ElucidataInc / ElMaven

LC-MS data processing tool for large-scale metabolomics experiments.
https://resources.elucidata.io/elmaven/
GNU General Public License v2.0
87 stars 52 forks source link

Encode per compound rules for peak detection and integration into the compound database - concept for discussion #557

Open lparsons opened 6 years ago

lparsons commented 6 years ago

The idea is to identify particular compounds that require some additional parameter tweaking or peak group selection rules for a given method and encode that into the compound database. Currently, retention time is used as a way to disentangle peaks, but it would potentially be useful to encode some additional "rules" or "hints" to aid in peak detection.
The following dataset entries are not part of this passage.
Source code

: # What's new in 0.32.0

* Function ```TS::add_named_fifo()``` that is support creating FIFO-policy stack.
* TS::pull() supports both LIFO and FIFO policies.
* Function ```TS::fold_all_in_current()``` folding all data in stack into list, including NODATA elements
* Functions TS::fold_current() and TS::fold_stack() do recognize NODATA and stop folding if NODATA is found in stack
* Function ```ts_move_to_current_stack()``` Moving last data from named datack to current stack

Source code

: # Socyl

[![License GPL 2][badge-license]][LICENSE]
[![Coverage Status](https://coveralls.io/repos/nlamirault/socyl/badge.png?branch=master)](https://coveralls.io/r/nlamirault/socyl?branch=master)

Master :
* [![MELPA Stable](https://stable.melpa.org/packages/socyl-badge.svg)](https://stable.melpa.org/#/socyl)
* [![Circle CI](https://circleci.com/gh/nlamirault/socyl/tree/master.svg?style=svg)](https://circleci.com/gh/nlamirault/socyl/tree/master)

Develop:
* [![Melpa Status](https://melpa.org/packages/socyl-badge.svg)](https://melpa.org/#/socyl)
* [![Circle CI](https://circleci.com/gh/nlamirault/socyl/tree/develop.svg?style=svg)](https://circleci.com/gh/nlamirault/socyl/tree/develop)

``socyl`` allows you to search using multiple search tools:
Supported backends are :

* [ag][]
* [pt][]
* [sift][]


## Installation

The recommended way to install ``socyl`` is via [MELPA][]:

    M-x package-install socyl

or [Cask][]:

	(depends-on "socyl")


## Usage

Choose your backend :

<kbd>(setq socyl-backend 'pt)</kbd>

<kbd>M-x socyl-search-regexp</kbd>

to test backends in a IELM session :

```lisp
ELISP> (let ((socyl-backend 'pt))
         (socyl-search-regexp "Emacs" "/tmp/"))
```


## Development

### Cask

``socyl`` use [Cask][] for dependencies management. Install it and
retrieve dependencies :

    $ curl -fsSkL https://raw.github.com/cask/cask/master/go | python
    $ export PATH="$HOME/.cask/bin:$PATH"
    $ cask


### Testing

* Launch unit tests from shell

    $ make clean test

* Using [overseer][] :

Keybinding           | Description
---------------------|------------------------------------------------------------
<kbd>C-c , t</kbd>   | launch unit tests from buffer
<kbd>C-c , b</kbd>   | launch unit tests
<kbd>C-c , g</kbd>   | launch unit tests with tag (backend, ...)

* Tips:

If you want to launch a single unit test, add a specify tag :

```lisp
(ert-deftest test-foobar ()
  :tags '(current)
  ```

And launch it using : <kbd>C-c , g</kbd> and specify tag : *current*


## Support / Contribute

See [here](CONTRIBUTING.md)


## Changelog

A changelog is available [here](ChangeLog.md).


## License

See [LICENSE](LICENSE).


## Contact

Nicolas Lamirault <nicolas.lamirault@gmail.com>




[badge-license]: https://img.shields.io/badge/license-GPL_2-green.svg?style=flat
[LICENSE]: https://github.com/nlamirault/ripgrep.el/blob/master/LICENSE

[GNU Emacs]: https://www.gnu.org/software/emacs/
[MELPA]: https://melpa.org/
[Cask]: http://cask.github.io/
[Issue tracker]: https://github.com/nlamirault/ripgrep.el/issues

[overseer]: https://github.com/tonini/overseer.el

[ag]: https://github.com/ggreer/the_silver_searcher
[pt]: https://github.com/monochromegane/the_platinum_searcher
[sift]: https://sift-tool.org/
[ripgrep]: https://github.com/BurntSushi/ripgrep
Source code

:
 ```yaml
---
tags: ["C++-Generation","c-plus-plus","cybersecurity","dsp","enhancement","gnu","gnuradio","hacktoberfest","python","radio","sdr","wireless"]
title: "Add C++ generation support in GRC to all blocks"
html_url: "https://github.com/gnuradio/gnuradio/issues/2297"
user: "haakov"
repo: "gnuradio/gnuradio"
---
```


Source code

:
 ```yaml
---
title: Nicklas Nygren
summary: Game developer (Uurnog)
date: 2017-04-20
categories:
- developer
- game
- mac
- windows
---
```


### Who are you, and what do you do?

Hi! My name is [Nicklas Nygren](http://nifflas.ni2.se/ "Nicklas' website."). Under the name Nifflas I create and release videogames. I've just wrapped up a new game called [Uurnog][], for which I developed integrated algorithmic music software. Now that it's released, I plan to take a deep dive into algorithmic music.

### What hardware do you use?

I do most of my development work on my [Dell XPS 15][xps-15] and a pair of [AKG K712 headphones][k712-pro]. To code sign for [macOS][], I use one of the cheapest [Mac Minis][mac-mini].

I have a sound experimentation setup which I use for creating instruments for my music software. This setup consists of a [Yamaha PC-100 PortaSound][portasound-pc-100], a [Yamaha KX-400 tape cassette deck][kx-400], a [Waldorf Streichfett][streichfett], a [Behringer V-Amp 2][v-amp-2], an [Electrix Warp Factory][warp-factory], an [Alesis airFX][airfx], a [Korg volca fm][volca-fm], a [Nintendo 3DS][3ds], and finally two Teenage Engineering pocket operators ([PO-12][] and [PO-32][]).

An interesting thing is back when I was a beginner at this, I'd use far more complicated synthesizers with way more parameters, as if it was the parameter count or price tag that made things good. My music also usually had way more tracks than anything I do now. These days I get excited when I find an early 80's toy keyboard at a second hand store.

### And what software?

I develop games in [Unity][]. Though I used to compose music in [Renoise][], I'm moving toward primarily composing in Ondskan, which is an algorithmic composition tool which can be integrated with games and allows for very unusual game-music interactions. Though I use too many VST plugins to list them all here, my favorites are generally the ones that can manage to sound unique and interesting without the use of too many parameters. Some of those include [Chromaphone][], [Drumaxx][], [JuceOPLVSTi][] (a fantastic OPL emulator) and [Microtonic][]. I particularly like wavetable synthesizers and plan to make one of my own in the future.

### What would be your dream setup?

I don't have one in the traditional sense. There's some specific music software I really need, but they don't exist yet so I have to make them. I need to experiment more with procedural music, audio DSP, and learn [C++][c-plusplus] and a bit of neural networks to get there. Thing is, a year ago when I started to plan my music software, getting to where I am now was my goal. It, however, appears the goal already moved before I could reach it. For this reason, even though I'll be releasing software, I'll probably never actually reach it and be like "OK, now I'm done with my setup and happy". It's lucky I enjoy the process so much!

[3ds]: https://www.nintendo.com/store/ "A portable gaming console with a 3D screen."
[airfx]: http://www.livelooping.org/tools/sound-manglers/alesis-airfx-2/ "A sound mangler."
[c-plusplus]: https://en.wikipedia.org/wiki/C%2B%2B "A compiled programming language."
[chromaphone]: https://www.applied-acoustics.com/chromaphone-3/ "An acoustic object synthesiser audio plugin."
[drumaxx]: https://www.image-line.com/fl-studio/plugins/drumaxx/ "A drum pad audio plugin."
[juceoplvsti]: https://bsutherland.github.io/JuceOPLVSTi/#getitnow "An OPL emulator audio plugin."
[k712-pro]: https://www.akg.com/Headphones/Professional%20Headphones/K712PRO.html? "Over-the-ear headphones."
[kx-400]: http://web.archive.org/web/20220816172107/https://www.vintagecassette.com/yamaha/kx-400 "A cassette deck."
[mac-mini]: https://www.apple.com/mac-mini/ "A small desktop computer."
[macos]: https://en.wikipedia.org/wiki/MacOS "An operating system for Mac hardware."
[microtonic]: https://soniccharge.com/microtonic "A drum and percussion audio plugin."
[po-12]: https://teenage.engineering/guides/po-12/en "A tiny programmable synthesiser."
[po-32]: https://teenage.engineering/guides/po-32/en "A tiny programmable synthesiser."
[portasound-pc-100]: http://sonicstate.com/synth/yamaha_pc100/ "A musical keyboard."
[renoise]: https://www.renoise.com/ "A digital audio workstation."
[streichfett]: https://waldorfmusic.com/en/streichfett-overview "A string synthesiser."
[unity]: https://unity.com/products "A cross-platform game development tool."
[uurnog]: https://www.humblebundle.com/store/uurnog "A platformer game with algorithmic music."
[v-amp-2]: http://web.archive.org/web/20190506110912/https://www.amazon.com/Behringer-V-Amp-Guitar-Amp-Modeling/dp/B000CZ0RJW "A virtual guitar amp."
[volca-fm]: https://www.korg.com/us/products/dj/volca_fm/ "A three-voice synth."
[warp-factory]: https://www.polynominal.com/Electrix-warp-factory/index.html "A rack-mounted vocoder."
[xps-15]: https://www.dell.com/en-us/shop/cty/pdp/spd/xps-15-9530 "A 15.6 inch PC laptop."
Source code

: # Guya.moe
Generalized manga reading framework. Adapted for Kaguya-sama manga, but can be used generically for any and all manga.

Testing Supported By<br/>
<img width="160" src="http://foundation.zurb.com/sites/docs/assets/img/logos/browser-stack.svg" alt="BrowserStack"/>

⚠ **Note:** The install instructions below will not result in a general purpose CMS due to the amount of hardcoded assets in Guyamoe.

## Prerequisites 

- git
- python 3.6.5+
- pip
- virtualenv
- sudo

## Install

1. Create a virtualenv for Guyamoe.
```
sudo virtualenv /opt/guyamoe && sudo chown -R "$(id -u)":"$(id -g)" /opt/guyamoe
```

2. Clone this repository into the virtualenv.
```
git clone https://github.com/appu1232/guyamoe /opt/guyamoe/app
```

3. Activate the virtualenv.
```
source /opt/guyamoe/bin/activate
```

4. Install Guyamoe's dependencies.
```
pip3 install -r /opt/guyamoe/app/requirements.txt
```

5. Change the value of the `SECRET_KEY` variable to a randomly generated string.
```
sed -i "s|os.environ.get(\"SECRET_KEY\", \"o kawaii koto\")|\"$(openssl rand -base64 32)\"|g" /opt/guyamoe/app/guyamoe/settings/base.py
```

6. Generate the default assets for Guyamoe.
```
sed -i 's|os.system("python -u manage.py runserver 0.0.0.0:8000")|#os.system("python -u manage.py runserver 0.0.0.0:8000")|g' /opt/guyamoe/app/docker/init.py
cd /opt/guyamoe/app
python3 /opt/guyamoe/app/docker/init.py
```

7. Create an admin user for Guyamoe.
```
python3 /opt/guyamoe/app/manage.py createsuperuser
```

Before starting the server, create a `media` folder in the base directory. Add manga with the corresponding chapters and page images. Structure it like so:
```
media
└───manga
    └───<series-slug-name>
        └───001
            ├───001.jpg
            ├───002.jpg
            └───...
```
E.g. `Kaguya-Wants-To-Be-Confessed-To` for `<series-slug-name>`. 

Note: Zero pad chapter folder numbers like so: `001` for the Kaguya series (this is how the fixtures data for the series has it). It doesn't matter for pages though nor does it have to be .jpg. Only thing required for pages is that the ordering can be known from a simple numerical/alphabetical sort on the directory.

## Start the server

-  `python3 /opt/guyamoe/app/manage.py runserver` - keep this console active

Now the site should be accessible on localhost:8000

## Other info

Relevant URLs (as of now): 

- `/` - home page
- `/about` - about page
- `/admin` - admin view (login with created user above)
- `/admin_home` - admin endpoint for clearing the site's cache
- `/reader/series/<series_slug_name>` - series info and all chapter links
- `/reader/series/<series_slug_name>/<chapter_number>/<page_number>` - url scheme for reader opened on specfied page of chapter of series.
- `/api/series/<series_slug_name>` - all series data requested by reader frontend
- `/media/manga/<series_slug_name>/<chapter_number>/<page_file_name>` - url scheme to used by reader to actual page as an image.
Some examples would be:

  1. Compounds that are known to be noisy for a given method, we could encode a different baseline correction (#556).
  2. While rt's may shift, we often know that the order of isomers does change, making a combination of rt and peak order potentially useful.
  3. Adjust smoothing window for noisy compounds
  4. Adjust min quality setting for compounds with less Gaussian shaped peaks (long tails, etc.)
chubukov commented 6 years ago

@lparsons with respect to point 2, one idea I had that could help is to allow alignment with respect to expected retention times . So if you have a set of compounds that's always solid, you can pick those automatically, then align the observed RTs and expected RTs, and hopefully the other compounds now match their expected RTs better as well. Obviously not foolproof, but I think it may work well in many cases. What do you think?